Johnson’s mass shooting and suicide was a tragedy. But it was also an odd sort of murder mystery: The perpetrator was easily caught, but no one recognized him as the person who committed those hateful crimes. Micah Johnson’s friends, family, and acquaintances were left with a burning question: What possessed this sensitive young man to go down such a dark antisocial path?
It turned out this was not an isolated case. Something similar had happened in a suburb of Chattannooga, Tennessee almost exactly a year earlier. Tall, friendly, handsome and athletic, twenty-four-year-old Muhammad Abdulazeez had been a champion wrestler and a good student at Red Bank High School. He’d gone on to earn an engineering degree from the University of Tennessee-Chattanooga and worked at a company that made cabling for the telecommunications industries. He lived at his parents’ home in Colonial Shores, a suburb with large, well-tended yards, where his neighbors knew him as polite. Like Johnson, Abdulazeez had no criminal record and didn’t belong to gangs or other violent groups.
Outside of work, his interests were unremarkable for a male in his twenties: fast cars, mixed martial arts, and guns. Abdulazeez joked that he was a “Muslim Redneck.” He’d taught his friend James Petty how to shoot an AR-15 in the Tennessee woods, but lots of Americans owned assault rifles.
Like many other people in their twenties, Abdulazeez sometimes partied too hard. On the morning of July 16, 2015, he woke up with a horrible hangover and lay in bed, texting back and forth with a friend while he nursed his headache. Then, around ten that morning, he walked out to his rented Ford Mustang, tore out of Colonial Shores and across the Tennessee River towards central Chattanooga.
Ten minutes later, Abdulazeez turned into the parking lot of a strip mall and pulled up outside a U.S. Army recruiting station next to a Cricket Wireless store. Armed with an AK-47, a Saiga 12 shotgun, and a 9mm handgun, Abdulazeez fired a few dozen rounds at the station but didn’t kill anyone. Just before the police arrived, he sped off to a nearby U.S. Navy Reserve center, rammed through the security gate, and jumped out with his weapons. He sprayed bullets as he charged through a reception building and out into the parking lot, killing five people. When Abdulazeez ran back into the building, he was fatally shot by police.
The incident was eerily similar to Johnson’s. A seemingly normal middle-class young man drove out of his suburban neighborhood for the last time, armed with a cache of military-grade weapons and determined to kill as many of a specific group of people as possible. Back in Colonial Shores, the reaction to Muhammad Abdulazeez’s mass shooting was also the same as Johnson’s: Nobody saw it coming.

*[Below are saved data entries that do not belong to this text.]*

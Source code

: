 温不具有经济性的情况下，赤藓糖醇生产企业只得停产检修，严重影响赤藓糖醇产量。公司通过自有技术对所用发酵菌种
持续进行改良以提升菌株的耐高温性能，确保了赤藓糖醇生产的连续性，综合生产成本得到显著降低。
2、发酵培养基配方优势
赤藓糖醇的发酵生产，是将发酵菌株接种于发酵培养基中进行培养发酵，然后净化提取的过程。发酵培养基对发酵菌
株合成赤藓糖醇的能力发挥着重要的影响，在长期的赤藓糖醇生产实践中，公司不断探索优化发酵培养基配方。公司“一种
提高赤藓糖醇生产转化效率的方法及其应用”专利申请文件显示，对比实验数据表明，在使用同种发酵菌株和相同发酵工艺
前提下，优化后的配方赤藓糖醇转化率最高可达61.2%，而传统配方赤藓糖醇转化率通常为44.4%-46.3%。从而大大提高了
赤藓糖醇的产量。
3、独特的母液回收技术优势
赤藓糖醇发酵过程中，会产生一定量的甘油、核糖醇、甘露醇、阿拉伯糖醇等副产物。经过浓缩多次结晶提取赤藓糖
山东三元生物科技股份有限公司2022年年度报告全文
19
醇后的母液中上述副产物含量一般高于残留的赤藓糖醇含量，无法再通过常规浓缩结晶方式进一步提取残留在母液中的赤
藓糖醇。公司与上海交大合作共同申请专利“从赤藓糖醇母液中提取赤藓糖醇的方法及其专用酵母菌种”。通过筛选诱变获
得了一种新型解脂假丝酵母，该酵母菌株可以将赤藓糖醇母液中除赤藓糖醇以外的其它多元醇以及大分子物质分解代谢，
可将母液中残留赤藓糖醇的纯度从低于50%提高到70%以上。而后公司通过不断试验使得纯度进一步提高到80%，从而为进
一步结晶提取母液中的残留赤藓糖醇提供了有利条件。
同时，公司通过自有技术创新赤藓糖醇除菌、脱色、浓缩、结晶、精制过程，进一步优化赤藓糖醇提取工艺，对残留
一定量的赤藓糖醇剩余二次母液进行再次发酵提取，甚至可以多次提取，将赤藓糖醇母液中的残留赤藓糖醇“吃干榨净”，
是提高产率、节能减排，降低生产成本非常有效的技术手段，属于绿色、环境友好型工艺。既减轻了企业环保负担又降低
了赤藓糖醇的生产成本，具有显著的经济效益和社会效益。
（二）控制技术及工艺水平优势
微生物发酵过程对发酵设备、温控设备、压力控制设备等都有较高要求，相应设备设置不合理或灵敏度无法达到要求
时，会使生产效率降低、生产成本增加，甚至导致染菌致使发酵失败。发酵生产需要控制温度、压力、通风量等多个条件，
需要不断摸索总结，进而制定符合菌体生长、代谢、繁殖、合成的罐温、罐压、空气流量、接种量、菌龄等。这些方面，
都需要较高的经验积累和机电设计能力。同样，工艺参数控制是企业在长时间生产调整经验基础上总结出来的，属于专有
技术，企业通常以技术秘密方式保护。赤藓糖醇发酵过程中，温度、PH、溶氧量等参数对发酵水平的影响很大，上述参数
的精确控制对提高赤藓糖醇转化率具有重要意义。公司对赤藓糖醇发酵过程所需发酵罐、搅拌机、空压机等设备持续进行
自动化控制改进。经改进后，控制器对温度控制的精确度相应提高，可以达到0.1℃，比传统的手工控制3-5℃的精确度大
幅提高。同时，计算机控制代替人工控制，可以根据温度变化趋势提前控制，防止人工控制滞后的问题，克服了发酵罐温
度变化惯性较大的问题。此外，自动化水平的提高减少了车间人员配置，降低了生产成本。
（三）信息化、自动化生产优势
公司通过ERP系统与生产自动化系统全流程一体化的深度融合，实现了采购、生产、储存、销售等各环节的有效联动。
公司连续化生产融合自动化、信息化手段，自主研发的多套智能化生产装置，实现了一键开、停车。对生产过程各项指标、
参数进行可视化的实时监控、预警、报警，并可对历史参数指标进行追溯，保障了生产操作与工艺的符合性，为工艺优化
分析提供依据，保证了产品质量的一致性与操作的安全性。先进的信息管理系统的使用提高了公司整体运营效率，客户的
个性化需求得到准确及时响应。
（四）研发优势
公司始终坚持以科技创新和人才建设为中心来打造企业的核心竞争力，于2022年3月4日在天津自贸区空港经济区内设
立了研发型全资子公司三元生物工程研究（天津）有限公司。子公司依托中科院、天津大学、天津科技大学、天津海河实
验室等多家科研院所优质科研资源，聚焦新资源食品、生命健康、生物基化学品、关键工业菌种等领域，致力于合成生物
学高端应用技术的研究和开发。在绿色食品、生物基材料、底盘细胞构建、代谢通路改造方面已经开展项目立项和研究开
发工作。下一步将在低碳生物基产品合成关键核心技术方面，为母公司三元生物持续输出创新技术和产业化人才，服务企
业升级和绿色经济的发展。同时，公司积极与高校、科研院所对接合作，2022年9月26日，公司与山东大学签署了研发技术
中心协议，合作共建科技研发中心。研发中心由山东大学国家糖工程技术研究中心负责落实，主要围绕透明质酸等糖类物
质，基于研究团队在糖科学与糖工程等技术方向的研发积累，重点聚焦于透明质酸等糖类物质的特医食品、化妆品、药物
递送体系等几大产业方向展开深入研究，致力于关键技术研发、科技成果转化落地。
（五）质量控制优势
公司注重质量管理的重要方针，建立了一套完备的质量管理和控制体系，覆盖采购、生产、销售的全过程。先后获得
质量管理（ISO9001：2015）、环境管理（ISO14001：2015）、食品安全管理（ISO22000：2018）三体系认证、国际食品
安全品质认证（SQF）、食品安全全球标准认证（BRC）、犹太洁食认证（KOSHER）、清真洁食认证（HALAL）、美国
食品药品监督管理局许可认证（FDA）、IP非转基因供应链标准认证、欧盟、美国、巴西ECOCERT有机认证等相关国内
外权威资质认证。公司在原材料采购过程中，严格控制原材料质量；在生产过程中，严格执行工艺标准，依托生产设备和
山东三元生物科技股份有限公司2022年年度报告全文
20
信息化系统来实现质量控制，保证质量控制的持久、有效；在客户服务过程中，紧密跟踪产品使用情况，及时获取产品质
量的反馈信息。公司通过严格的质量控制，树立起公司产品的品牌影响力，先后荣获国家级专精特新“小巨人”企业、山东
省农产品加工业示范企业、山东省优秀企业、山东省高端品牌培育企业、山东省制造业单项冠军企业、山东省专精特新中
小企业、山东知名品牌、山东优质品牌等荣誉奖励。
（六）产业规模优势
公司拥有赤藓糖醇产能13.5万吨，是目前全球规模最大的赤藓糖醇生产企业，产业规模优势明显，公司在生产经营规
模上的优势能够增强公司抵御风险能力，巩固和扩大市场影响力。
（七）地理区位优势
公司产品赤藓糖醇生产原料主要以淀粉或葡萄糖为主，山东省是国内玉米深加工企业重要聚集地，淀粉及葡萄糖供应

It didn’t stop there, though. There had been another such incident in South Carolina just a month earlier. On the morning of June 17, 2015, a black sedan drove on the backroads outside of Columbia, South Carolina headed for the local swimming hole. Inside, twenty-one-year-old Joe Meek, his girlfriend, Lindsey, and little brother, Jacob, were already in their swimsuits, ready to escape the humid air by jumping into Lake Murray. At the wheel was Joe’s old middle-school friend, Dylann Roof, who had recently gotten back in touch via Facebook. Sometimes Roof stayed with the three of them in Meek’s mom’s trailer, set back in the woods off Platt Springs Road.
In the back, Jacob Meek dropped his Big Gulp, spilling ice on Roof ’s black backpack.
“Watch it!” yelled Roof. “There are magazines in there.”
“Pornos?” joked Meek, as he brushed the ice off.
“No, man. Not pornos.”
They pulled up at the lake a few minutes later, and everyone except the driver hopped out.
Roof told them he was going to check out Jurassic World. He was a ravenous consumer of movies, including Titanic, which he’d watched repeatedly. Roof was also studious, spending a lot of time writing and online at the library. Again, he had no known affilliations with violent groups. Roof said that he would meet up with his friends again back at Joe’s mom’s trailer unless he went to his own mom’s house.
At 8:00 pm, surveillance cameras showed Roof walking into an African-American church in central Charleston, South Carolina, about two hours from Columbia. For about 45 minutes, he sat down in a Bible study circle with a dozen parishioners. As everyone joined hands together and closed their eyes to pray, Roof pulled out a Glock .45 caliber handgun from his fanny pack and began methodically shooting the other people in the room while yelling racial epithets. He stood over some of the fallen victims, shooting them repeatedly as they helplessly lay on the floor. After killing nine people, Roof tried to shoot himself in the head, but realized he was out of ammo and fled the scene.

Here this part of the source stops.